Naturopata certificado

Você come orgânico. Você compra na feira. Até substituiu suas frigideiras de Teflon. E mesmo assim, quando faço um balanço em consulta, encontro marcadores de toxemia que não deveriam estar ali. Pesticidas organofosforados na urina, chumbo no sangue, resíduos de glifosato em níveis que ultrapassam as normas europeias. Em pessoas que têm cuidado. Em pessoas que pensavam estar protegidas.

É uma constatação que faço cada vez com mais frequência no consultório. E isso me obrigou a buscar uma solução concreta. Não teórica, não mais um suplemento alimentar, mas algo que age antes, antes mesmo do contaminante entrar no seu corpo.

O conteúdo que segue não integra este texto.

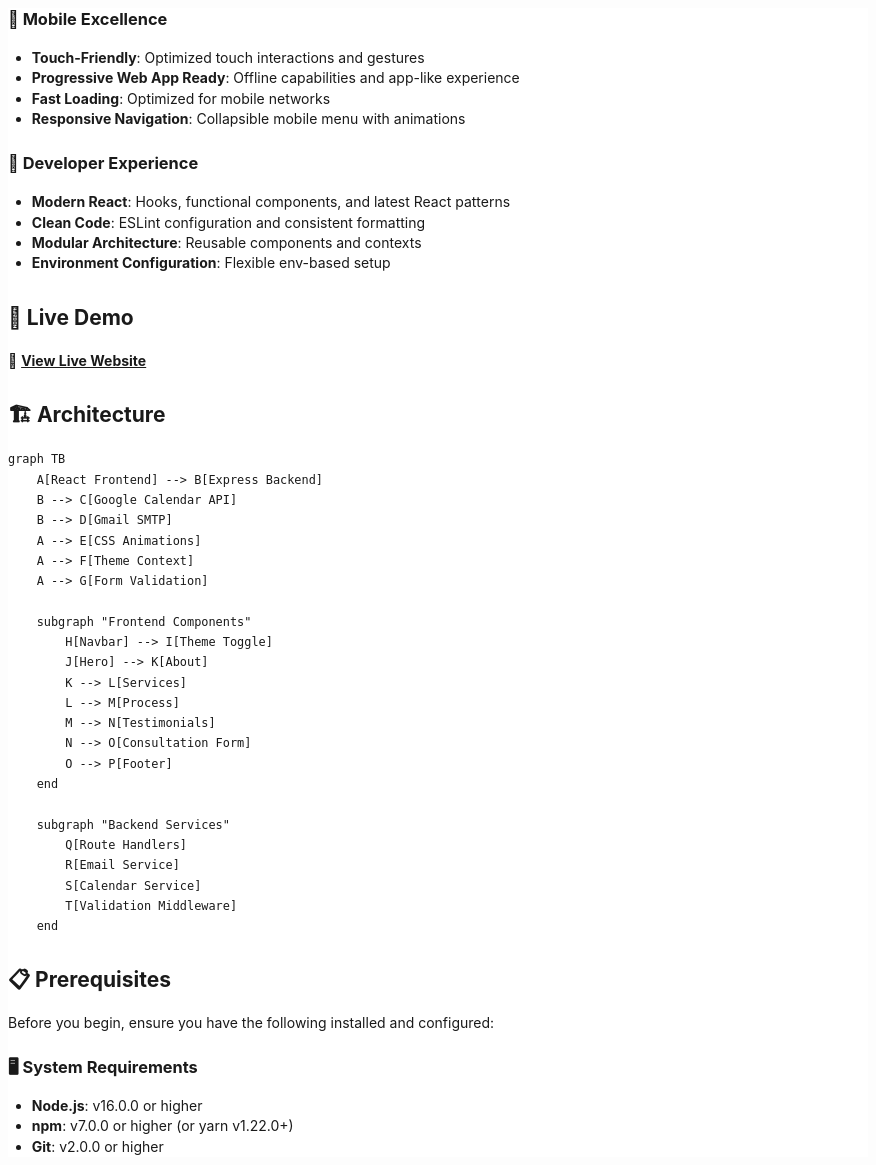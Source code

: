 ### 📱 **Mobile Excellence**
- **Touch-Friendly**: Optimized touch interactions and gestures
- **Progressive Web App Ready**: Offline capabilities and app-like experience
- **Fast Loading**: Optimized for mobile networks
- **Responsive Navigation**: Collapsible mobile menu with animations

### 🔧 **Developer Experience**
- **Modern React**: Hooks, functional components, and latest React patterns
- **Clean Code**: ESLint configuration and consistent formatting
- **Modular Architecture**: Reusable components and contexts
- **Environment Configuration**: Flexible env-based setup

## 🚀 Live Demo

🔗 **[View Live Website](https://ukuniadvisor.netlify.app)**

## 🏗️ Architecture

```mermaid
graph TB
    A[React Frontend] --> B[Express Backend]
    B --> C[Google Calendar API]
    B --> D[Gmail SMTP]
    A --> E[CSS Animations]
    A --> F[Theme Context]
    A --> G[Form Validation]
    
    subgraph "Frontend Components"
        H[Navbar] --> I[Theme Toggle]
        J[Hero] --> K[About]
        K --> L[Services]
        L --> M[Process]
        M --> N[Testimonials]
        N --> O[Consultation Form]
        O --> P[Footer]
    end
    
    subgraph "Backend Services"
        Q[Route Handlers]
        R[Email Service]
        S[Calendar Service]
        T[Validation Middleware]
    end
```

## 📋 Prerequisites

Before you begin, ensure you have the following installed and configured:

### 🖥️ **System Requirements**
- **Node.js**: v16.0.0 or higher
- **npm**: v7.0.0 or higher (or yarn v1.22.0+)
- **Git**: v2.0.0 or higher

A toxemia alimentar, esse veneno silencioso

Marchesseau falava de toxemia como a mãe de todas as doenças. Para ele, o entupimento do terreno sempre precede o sintoma. Salmanoff ia no mesmo sentido ao demonstrar que os 100 mil quilômetros de capilares que irrigam o corpo humano acabam por se entupir quando a carga tóxica ultrapassa a capacidade de eliminação dos emunctórios. O problema é que frequentemente falamos de toxemia endógena, aquela que o corpo produz por seu próprio metabolismo. Mas a toxemia exógena, aquela que vem diretamente do que você coloca no seu prato, tornou-se um grande problema de saúde pública.

Os números são eloquentes. O último relatório da EFSA (Autoridade Europeia de Segurança dos Alimentos) revela que 44% dos alimentos analisados na Europa contêm resíduos de pesticidas mensuráveis. E esse número diz respeito aos produtos convencionais e orgânicos. Sim, o orgânico também. Não no mesmo nível, claro, mas a contaminação cruzada pelos solos, águas de escoamento, transporte, armazenamento, tudo isso faz com que o rótulo orgânico não garanta um alimento isento de qualquer substância indesejada.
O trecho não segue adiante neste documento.